**Records shown**:
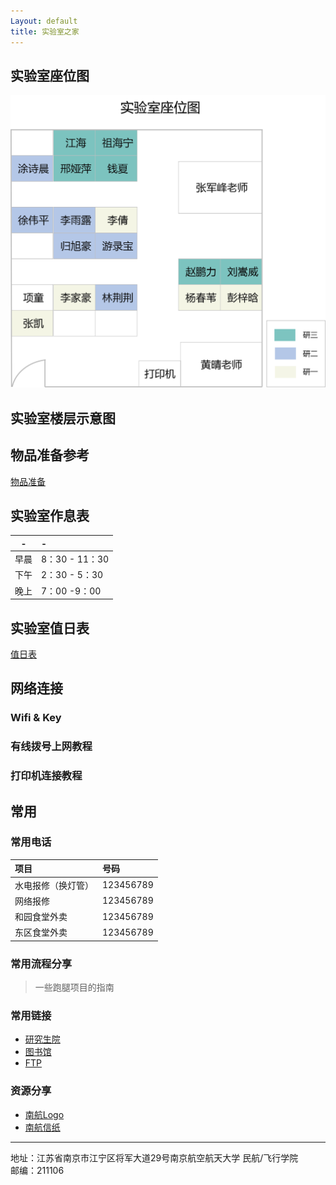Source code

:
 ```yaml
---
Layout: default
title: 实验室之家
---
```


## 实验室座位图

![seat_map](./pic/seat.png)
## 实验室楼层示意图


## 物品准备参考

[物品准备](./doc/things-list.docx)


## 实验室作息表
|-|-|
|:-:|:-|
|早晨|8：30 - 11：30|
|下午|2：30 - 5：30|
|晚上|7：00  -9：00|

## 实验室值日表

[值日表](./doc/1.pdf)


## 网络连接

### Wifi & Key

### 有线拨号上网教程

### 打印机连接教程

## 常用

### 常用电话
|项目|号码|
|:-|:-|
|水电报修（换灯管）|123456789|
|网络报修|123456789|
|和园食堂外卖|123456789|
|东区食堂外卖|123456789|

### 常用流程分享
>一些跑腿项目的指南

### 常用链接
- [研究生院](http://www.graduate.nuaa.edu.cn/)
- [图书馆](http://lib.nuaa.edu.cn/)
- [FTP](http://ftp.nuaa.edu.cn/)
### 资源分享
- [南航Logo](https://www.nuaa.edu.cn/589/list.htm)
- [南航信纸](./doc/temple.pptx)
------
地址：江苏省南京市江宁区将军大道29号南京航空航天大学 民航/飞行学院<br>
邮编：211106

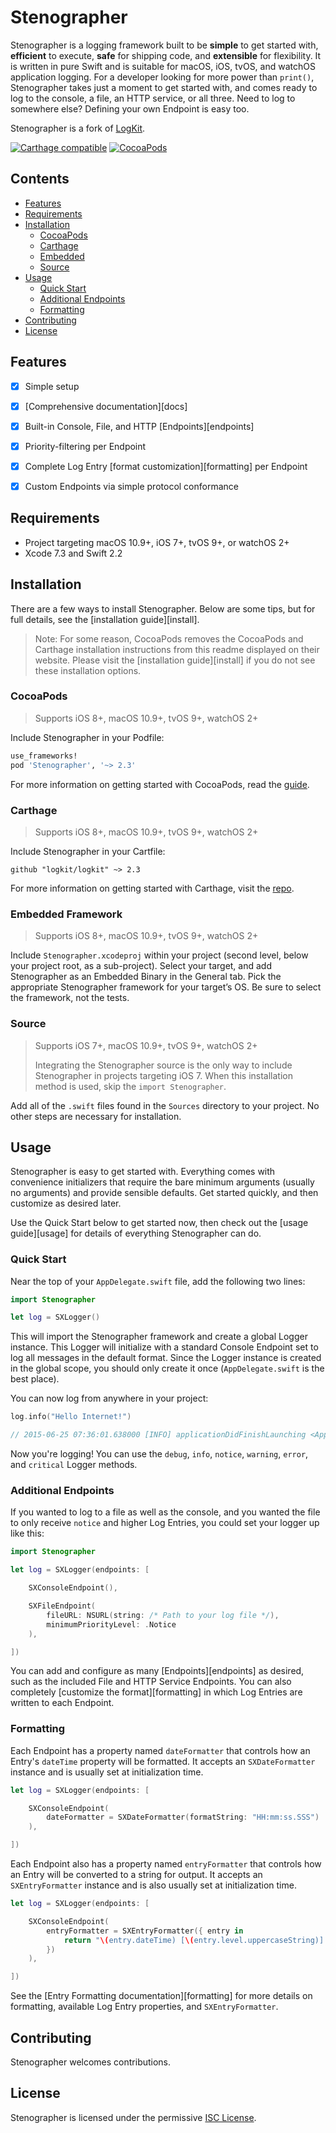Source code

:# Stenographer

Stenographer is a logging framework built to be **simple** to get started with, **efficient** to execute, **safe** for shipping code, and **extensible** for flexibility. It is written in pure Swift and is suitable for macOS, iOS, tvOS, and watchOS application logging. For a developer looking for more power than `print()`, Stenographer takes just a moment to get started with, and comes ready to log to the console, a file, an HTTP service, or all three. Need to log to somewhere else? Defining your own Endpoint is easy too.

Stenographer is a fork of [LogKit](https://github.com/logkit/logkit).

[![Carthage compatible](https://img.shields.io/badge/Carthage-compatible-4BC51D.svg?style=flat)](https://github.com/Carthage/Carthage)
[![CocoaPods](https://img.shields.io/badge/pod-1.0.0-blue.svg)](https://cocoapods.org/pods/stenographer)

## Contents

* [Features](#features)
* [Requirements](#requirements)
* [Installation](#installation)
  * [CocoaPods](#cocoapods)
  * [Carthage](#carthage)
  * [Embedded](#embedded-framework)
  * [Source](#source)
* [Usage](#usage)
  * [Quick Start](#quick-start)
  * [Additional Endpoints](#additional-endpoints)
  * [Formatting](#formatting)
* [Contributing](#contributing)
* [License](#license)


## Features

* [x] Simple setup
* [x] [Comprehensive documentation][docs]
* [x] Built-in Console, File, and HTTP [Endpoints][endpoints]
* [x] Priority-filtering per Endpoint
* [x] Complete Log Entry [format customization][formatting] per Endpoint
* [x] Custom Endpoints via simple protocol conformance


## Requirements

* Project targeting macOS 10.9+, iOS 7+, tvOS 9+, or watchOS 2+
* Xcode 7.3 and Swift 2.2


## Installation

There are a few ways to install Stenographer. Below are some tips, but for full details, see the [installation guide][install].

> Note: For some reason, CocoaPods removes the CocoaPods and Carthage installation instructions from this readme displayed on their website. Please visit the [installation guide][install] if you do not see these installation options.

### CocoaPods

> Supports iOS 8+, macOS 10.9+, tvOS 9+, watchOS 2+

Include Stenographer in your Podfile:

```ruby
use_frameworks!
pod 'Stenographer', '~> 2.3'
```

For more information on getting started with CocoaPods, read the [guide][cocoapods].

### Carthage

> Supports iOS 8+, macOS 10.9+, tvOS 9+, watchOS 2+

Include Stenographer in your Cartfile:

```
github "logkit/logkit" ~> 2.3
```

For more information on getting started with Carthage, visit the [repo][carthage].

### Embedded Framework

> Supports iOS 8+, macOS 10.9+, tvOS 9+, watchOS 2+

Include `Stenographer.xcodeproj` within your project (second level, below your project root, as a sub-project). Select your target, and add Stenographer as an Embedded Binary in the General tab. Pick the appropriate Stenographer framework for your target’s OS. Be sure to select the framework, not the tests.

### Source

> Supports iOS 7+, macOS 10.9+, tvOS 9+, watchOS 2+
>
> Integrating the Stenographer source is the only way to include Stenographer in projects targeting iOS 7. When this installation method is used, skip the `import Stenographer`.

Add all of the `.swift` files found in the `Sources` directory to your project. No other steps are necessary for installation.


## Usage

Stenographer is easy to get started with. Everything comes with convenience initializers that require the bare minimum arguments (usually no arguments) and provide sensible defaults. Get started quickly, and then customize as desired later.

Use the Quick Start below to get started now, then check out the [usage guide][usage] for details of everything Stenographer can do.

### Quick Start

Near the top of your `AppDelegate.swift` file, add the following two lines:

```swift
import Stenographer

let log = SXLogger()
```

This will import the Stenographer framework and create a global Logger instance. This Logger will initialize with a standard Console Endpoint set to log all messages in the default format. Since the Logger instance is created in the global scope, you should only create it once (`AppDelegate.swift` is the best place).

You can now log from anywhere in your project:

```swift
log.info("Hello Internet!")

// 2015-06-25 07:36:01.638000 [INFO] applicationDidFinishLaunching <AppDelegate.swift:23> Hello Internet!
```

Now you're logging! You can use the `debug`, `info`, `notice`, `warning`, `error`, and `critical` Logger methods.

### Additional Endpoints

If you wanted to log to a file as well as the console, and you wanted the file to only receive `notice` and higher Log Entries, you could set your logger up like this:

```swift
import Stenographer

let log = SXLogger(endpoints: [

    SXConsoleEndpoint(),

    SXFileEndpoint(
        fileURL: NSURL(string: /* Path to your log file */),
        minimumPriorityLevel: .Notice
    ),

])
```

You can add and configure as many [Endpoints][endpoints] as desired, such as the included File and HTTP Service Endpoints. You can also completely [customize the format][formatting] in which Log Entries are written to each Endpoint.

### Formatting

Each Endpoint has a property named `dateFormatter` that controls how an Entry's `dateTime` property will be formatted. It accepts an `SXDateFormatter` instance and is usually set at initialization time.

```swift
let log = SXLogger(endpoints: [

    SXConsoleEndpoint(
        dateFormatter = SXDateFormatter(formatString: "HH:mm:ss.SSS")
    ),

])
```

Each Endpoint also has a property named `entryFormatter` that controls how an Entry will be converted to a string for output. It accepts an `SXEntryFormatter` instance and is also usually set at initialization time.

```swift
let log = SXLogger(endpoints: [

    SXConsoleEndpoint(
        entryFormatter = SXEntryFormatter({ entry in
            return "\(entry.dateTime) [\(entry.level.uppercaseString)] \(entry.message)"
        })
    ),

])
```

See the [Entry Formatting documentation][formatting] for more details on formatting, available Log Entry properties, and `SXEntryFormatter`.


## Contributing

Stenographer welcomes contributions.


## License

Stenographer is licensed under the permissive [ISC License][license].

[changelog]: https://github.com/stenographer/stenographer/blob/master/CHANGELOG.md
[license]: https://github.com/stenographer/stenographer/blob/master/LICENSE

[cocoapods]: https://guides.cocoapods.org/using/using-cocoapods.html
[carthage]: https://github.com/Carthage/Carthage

**Task statement**: The expected answer is every line above in which the word "Carthage" appears.

**Exercise response**:
[![Carthage compatible](https://img.shields.io/badge/Carthage-compatible-4BC51D.svg?style=flat)](https://github.com/Carthage/Carthage)
  * [Carthage](#carthage)
> Note: For some reason, CocoaPods removes the CocoaPods and Carthage installation instructions from this readme displayed on their website. Please visit the [installation guide][install] if you do not see these installation options.
### Carthage
For more information on getting started with Carthage, visit the [repo][carthage].
[carthage]: https://github.com/Carthage/Carthage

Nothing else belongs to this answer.